Dataset
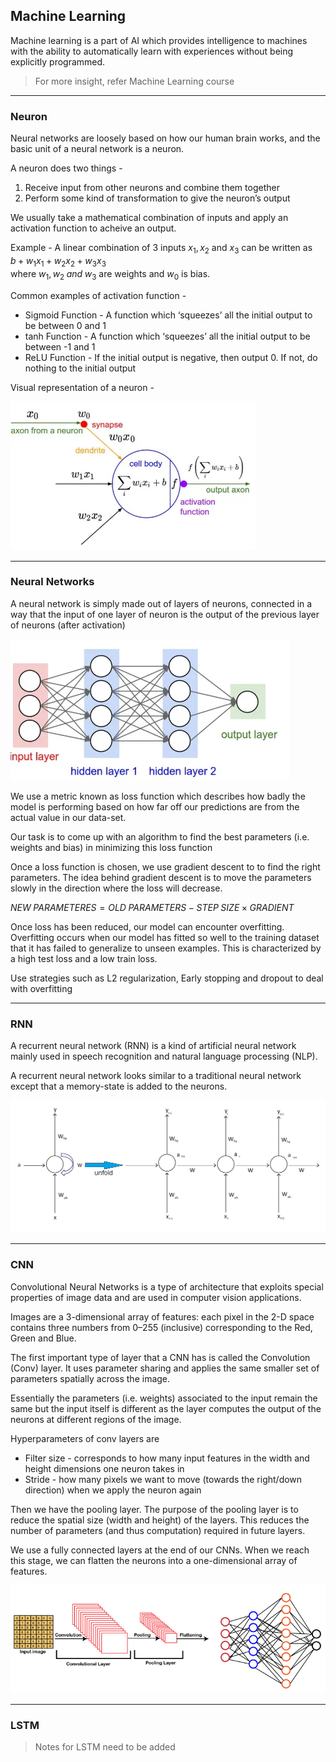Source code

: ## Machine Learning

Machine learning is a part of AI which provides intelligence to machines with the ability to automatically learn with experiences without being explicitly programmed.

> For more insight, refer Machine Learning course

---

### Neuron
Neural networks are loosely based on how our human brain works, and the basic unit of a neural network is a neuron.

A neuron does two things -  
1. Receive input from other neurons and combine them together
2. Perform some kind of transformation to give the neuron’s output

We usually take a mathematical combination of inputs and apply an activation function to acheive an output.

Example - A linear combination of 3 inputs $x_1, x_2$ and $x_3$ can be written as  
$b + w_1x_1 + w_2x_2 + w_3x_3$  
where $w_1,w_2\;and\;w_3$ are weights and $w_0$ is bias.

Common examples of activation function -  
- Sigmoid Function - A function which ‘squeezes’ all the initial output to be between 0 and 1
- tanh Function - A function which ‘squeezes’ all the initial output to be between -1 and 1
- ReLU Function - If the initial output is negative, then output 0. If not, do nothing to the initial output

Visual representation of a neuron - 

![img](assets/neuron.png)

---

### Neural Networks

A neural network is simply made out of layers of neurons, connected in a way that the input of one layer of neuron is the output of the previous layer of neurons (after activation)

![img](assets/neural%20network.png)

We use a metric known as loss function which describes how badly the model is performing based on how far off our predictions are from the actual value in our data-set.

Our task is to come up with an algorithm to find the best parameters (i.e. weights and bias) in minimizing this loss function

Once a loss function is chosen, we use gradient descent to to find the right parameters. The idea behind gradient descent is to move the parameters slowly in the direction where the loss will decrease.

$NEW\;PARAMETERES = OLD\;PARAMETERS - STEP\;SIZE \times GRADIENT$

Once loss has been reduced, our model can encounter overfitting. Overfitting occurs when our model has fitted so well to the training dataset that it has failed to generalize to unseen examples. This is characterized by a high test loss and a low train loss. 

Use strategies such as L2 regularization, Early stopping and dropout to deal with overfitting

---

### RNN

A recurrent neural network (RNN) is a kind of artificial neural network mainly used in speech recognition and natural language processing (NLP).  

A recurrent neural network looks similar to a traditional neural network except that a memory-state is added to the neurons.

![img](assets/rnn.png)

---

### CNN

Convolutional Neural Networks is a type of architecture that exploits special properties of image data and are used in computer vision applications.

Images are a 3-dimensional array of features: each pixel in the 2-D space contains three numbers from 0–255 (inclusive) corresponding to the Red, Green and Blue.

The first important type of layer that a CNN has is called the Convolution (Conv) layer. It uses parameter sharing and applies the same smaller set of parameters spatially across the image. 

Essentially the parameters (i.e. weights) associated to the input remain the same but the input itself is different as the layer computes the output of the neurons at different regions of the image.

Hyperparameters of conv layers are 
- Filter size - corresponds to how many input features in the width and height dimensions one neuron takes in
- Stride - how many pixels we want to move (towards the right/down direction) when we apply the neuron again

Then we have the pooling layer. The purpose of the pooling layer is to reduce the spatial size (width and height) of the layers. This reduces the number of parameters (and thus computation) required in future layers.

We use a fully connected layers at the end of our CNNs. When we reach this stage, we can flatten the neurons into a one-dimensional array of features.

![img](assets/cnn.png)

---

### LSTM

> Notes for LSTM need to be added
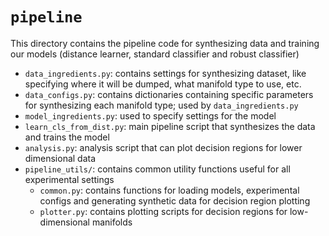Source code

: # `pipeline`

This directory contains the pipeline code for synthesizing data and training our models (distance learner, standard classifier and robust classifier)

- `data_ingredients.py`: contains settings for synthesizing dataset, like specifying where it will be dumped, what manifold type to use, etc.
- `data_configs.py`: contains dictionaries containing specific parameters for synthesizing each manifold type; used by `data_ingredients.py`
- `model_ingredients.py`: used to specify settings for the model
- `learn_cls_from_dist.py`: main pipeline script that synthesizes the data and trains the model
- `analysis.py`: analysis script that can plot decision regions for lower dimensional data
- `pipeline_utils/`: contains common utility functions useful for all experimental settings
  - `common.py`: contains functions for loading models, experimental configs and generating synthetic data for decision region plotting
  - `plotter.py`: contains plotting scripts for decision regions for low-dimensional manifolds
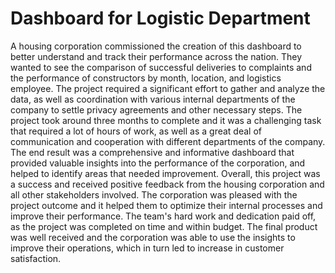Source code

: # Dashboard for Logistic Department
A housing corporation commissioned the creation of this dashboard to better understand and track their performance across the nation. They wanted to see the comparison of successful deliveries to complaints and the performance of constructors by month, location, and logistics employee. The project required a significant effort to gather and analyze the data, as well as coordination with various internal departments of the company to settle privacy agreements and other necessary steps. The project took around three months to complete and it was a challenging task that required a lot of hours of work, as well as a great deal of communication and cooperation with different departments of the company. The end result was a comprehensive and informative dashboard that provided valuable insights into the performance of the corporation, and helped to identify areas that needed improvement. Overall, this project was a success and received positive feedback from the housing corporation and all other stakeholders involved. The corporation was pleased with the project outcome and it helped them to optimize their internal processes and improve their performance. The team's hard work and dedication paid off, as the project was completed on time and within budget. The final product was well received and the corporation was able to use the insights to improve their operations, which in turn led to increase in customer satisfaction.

Directions
Your copy should hold each line above exactly and no pictures at all.

Task answer
Source code

: ## Machine Learning

Machine learning is a part of AI which provides intelligence to machines with the ability to automatically learn with experiences without being explicitly programmed.

> For more insight, refer Machine Learning course

---

### Neuron
Neural networks are loosely based on how our human brain works, and the basic unit of a neural network is a neuron.

A neuron does two things -  
1. Receive input from other neurons and combine them together
2. Perform some kind of transformation to give the neuron’s output

We usually take a mathematical combination of inputs and apply an activation function to acheive an output.

Example - A linear combination of 3 inputs $x_1, x_2$ and $x_3$ can be written as  
$b + w_1x_1 + w_2x_2 + w_3x_3$  
where $w_1,w_2\;and\;w_3$ are weights and $w_0$ is bias.

Common examples of activation function -  
- Sigmoid Function - A function which ‘squeezes’ all the initial output to be between 0 and 1
- tanh Function - A function which ‘squeezes’ all the initial output to be between -1 and 1
- ReLU Function - If the initial output is negative, then output 0. If not, do nothing to the initial output

Visual representation of a neuron - 

![img](assets/neuron.png)

---

### Neural Networks

A neural network is simply made out of layers of neurons, connected in a way that the input of one layer of neuron is the output of the previous layer of neurons (after activation)

![img](assets/neural%20network.png)

We use a metric known as loss function which describes how badly the model is performing based on how far off our predictions are from the actual value in our data-set.

Our task is to come up with an algorithm to find the best parameters (i.e. weights and bias) in minimizing this loss function

Once a loss function is chosen, we use gradient descent to to find the right parameters. The idea behind gradient descent is to move the parameters slowly in the direction where the loss will decrease.

$NEW\;PARAMETERES = OLD\;PARAMETERS - STEP\;SIZE \times GRADIENT$

Once loss has been reduced, our model can encounter overfitting. Overfitting occurs when our model has fitted so well to the training dataset that it has failed to generalize to unseen examples. This is characterized by a high test loss and a low train loss. 

Use strategies such as L2 regularization, Early stopping and dropout to deal with overfitting

---

### RNN

A recurrent neural network (RNN) is a kind of artificial neural network mainly used in speech recognition and natural language processing (NLP).  

A recurrent neural network looks similar to a traditional neural network except that a memory-state is added to the neurons.

![img](assets/rnn.png)

---

### CNN

Convolutional Neural Networks is a type of architecture that exploits special properties of image data and are used in computer vision applications.

Images are a 3-dimensional array of features: each pixel in the 2-D space contains three numbers from 0–255 (inclusive) corresponding to the Red, Green and Blue.

The first important type of layer that a CNN has is called the Convolution (Conv) layer. It uses parameter sharing and applies the same smaller set of parameters spatially across the image. 

Essentially the parameters (i.e. weights) associated to the input remain the same but the input itself is different as the layer computes the output of the neurons at different regions of the image.

Hyperparameters of conv layers are 
- Filter size - corresponds to how many input features in the width and height dimensions one neuron takes in
- Stride - how many pixels we want to move (towards the right/down direction) when we apply the neuron again

Then we have the pooling layer. The purpose of the pooling layer is to reduce the spatial size (width and height) of the layers. This reduces the number of parameters (and thus computation) required in future layers.

We use a fully connected layers at the end of our CNNs. When we reach this stage, we can flatten the neurons into a one-dimensional array of features.

![img](assets/cnn.png)

---

### LSTM

> Notes for LSTM need to be added
Source code

: # `pipeline`

This directory contains the pipeline code for synthesizing data and training our models (distance learner, standard classifier and robust classifier)

- `data_ingredients.py`: contains settings for synthesizing dataset, like specifying where it will be dumped, what manifold type to use, etc.
- `data_configs.py`: contains dictionaries containing specific parameters for synthesizing each manifold type; used by `data_ingredients.py`
- `model_ingredients.py`: used to specify settings for the model
- `learn_cls_from_dist.py`: main pipeline script that synthesizes the data and trains the model
- `analysis.py`: analysis script that can plot decision regions for lower dimensional data
- `pipeline_utils/`: contains common utility functions useful for all experimental settings
  - `common.py`: contains functions for loading models, experimental configs and generating synthetic data for decision region plotting
  - `plotter.py`: contains plotting scripts for decision regions for low-dimensional manifolds
Source code

: # Dashboard for Logistic Department
A housing corporation commissioned the creation of this dashboard to better understand and track their performance across the nation. They wanted to see the comparison of successful deliveries to complaints and the performance of constructors by month, location, and logistics employee. The project required a significant effort to gather and analyze the data, as well as coordination with various internal departments of the company to settle privacy agreements and other necessary steps. The project took around three months to complete and it was a challenging task that required a lot of hours of work, as well as a great deal of communication and cooperation with different departments of the company. The end result was a comprehensive and informative dashboard that provided valuable insights into the performance of the corporation, and helped to identify areas that needed improvement. Overall, this project was a success and received positive feedback from the housing corporation and all other stakeholders involved. The corporation was pleased with the project outcome and it helped them to optimize their internal processes and improve their performance. The team's hard work and dedication paid off, as the project was completed on time and within budget. The final product was well received and the corporation was able to use the insights to improve their operations, which in turn led to increase in customer satisfaction.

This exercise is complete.